More on that tomorrow. In the meantime, let’s not forget that 2014 is the year the Police State comes to Australia. In point of fact, it’s here already, with surveillance cameras popping up everywhere and Australia’s complicity in US spying programs. But specifically, we’re talking about the G-20 summit in Brisbane in November.
When the world’s leaders gather in Brisbane November 15th and 16th next year, it will be a nice little preview of what it’s like to live a country where your government views you as criminal all the time. Under the ‘G-20 Safety and Security Bill’ passed by Queensland’s Parliament, you can be arrested without cause, detained without charge, and strip searched without a warrant.
Of course all of this is to guarantee safety and public order. But if you don’t see it for what it is — a preview of how life will be when civil liberties clash with ‘public safety’, then you’re fooling yourself.

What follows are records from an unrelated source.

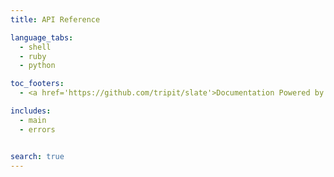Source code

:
 ```yaml
---
title: API Reference

language_tabs:
  - shell
  - ruby
  - python

toc_footers:
  - <a href='https://github.com/tripit/slate'>Documentation Powered by Slate</a>

includes:
  - main
  - errors


search: true
---
```

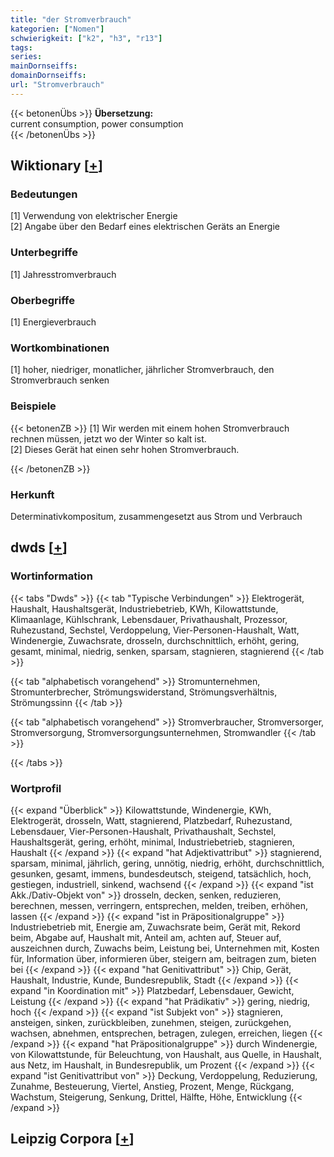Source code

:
 ```yaml
---
title: "der Stromverbrauch"
kategorien: ["Nomen"]
schwierigkeit: ["k2", "h3", "r13"]
tags:
series:
mainDornseiffs:
domainDornseiffs:
url: "Stromverbrauch"
---
```


{{< betonenÜbs >}}
**Übersetzung:**  
current consumption, power consumption  
{{< /betonenÜbs >}}

## Wiktionary [[+](https://de.wiktionary.org/wiki/Stromverbrauch)]

### Bedeutungen
[1] Verwendung von elektrischer Energie  
[2] Angabe über den Bedarf eines elektrischen Geräts an Energie  

### Unterbegriffe
[1] Jahresstromverbrauch  

### Oberbegriffe
[1] Energieverbrauch  

### Wortkombinationen
[1] hoher, niedriger, monatlicher, jährlicher Stromverbrauch, den Stromverbrauch senken  

### Beispiele
{{< betonenZB >}}
[1] Wir werden mit einem hohen Stromverbrauch rechnen müssen, jetzt wo der Winter so kalt ist.  
[2] Dieses Gerät hat einen sehr hohen Stromverbrauch.  

{{< /betonenZB >}}
### Herkunft
Determinativkompositum, zusammengesetzt aus Strom und Verbrauch  



## dwds [[+](https://www.dwds.de/wb/Stromverbrauch)]

### Wortinformation
{{< tabs "Dwds" >}}
{{< tab "Typische Verbindungen" >}}
Elektrogerät, Haushalt, Haushaltsgerät, Industriebetrieb, KWh, Kilowattstunde, Klimaanlage, Kühlschrank, Lebensdauer, Privathaushalt, Prozessor, Ruhezustand, Sechstel, Verdoppelung, Vier-Personen-Haushalt, Watt, Windenergie, Zuwachsrate, drosseln, durchschnittlich, erhöht, gering, gesamt, minimal, niedrig, senken, sparsam, stagnieren, stagnierend
{{< /tab >}}

{{< tab "alphabetisch vorangehend" >}}
Stromunternehmen, Stromunterbrecher, Strömungswiderstand, Strömungsverhältnis, Strömungssinn
{{< /tab >}}

{{< tab "alphabetisch vorangehend" >}}
Stromverbraucher, Stromversorger, Stromversorgung, Stromversorgungsunternehmen, Stromwandler
{{< /tab >}}

{{< /tabs >}}

### Wortprofil
{{< expand "Überblick" >}} Kilowattstunde, Windenergie, KWh, Elektrogerät, drosseln, Watt, stagnierend, Platzbedarf, Ruhezustand, Lebensdauer, Vier-Personen-Haushalt, Privathaushalt, Sechstel, Haushaltsgerät, gering, erhöht, minimal, Industriebetrieb, stagnieren, Haushalt {{< /expand >}}
{{< expand "hat Adjektivattribut" >}} stagnierend, sparsam, minimal, jährlich, gering, unnötig, niedrig, erhöht, durchschnittlich, gesunken, gesamt, immens, bundesdeutsch, steigend, tatsächlich, hoch, gestiegen, industriell, sinkend, wachsend {{< /expand >}}
{{< expand "ist Akk./Dativ-Objekt von" >}} drosseln, decken, senken, reduzieren, berechnen, messen, verringern, entsprechen, melden, treiben, erhöhen, lassen {{< /expand >}}
{{< expand "ist in Präpositionalgruppe" >}} Industriebetrieb mit, Energie am, Zuwachsrate beim, Gerät mit, Rekord beim, Abgabe auf, Haushalt mit, Anteil am, achten auf, Steuer auf, auszeichnen durch, Zuwachs beim, Leistung bei, Unternehmen mit, Kosten für, Information über, informieren über, steigern am, beitragen zum, bieten bei {{< /expand >}}
{{< expand "hat Genitivattribut" >}} Chip, Gerät, Haushalt, Industrie, Kunde, Bundesrepublik, Stadt {{< /expand >}}
{{< expand "in Koordination mit" >}} Platzbedarf, Lebensdauer, Gewicht, Leistung {{< /expand >}}
{{< expand "hat Prädikativ" >}} gering, niedrig, hoch {{< /expand >}}
{{< expand "ist Subjekt von" >}} stagnieren, ansteigen, sinken, zurückbleiben, zunehmen, steigen, zurückgehen, wachsen, abnehmen, entsprechen, betragen, zulegen, erreichen, liegen {{< /expand >}}
{{< expand "hat Präpositionalgruppe" >}} durch Windenergie, von Kilowattstunde, für Beleuchtung, von Haushalt, aus Quelle, in Haushalt, aus Netz, im Haushalt, in Bundesrepublik, um Prozent {{< /expand >}}
{{< expand "ist Genitivattribut von" >}} Deckung, Verdoppelung, Reduzierung, Zunahme, Besteuerung, Viertel, Anstieg, Prozent, Menge, Rückgang, Wachstum, Steigerung, Senkung, Drittel, Hälfte, Höhe, Entwicklung {{< /expand >}}

## Leipzig Corpora [[+](https://corpora.uni-leipzig.de/en/res?word=Stromverbrauch&corpusId=deu_newscrawl-public_2018)]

The word ‘power’ appears in the document 114 times. The word liberty? Zero times.
There’s an alliance between the world’s financial and political elite. The politicians write the laws that favour financial industries. In exchange, the financiers make big government deficits possible. The ‘people’ can be pacified with higher stock prices and wealth redistribution through the central government. They can also be pacified by more legislation, more controls, and more spying by the government on the people.
Does that sound paranoid? Well, that was the other lesson from 2013. When it comes to government’s grasping intrusion on privacy and personal liberty, no matter how bad you thought it was, it was actually worse. Whether that kind of over-reaching for authority can last is another big question for 2014.
But fret not! Life goes on and the centuries march past. The world is always in a state of low-level crisis. Another word for that is ‘life’. And generally, it is better to be alive than dead. So welcome to 2014, dear reader. May it be lively and prosperous!